DATASET EXCERPTS:
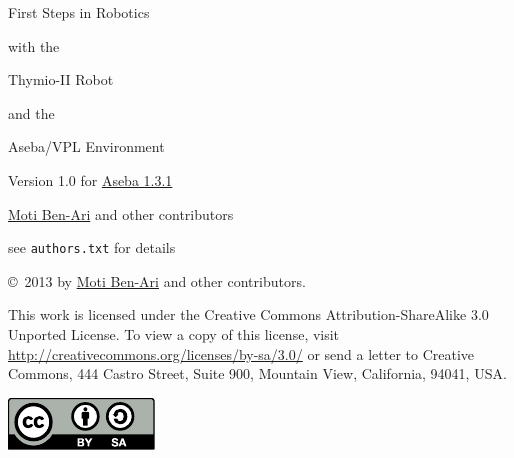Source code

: \thispagestyle{empty}

\begin{center}
\begin{LARGE}
\begin{bfseries}
First Steps in Robotics

with the

Thymio-II Robot

and the

Aseba/VPL Environment
\end{bfseries}
\end{LARGE}

\bigskip\bigskip

\begin{Large}
Version 1.0 for \href{https://aseba.wikidot.com/en:downloadinstall}{Aseba 1.3.1}
\end{Large}

\bigskip\bigskip

\begin{LARGE}
\href{http://www.weizmann.ac.il/sci-tea/benari/}{Moti Ben-Ari} and other contributors\\
\end{LARGE}
\bigskip
\begin{Large}
see \texttt{authors.txt} for details
\end{Large}

\bigskip


\end{center}

\vfill

\begin{center}
\copyright{}\  2013 by \href{http://www.weizmann.ac.il/sci-tea/benari/}{Moti Ben-Ari} and other contributors.
\end{center}

This work is licensed under the Creative Commons
Attribution-ShareAlike 3.0 Unported License. To view a copy
of this license, visit
\url{http://creativecommons.org/licenses/by-sa/3.0/}
or send a letter to Creative Commons, 444 Castro Street, Suite 900,
Mountain View, California, 94041, USA.

\begin{center}
\includegraphics[width=.2\textwidth]{../images/by-sa}
\end{center}

\tableofcontents
\thispagestyle{empty}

WORK ORDER:
Where the string "href" occurs in the data, return the whole line.

SOLUTION BELOW:
Version 1.0 for \href{https://aseba.wikidot.com/en:downloadinstall}{Aseba 1.3.1}
\href{http://www.weizmann.ac.il/sci-tea/benari/}{Moti Ben-Ari} and other contributors\\
\copyright{}\  2013 by \href{http://www.weizmann.ac.il/sci-tea/benari/}{Moti Ben-Ari} and other contributors.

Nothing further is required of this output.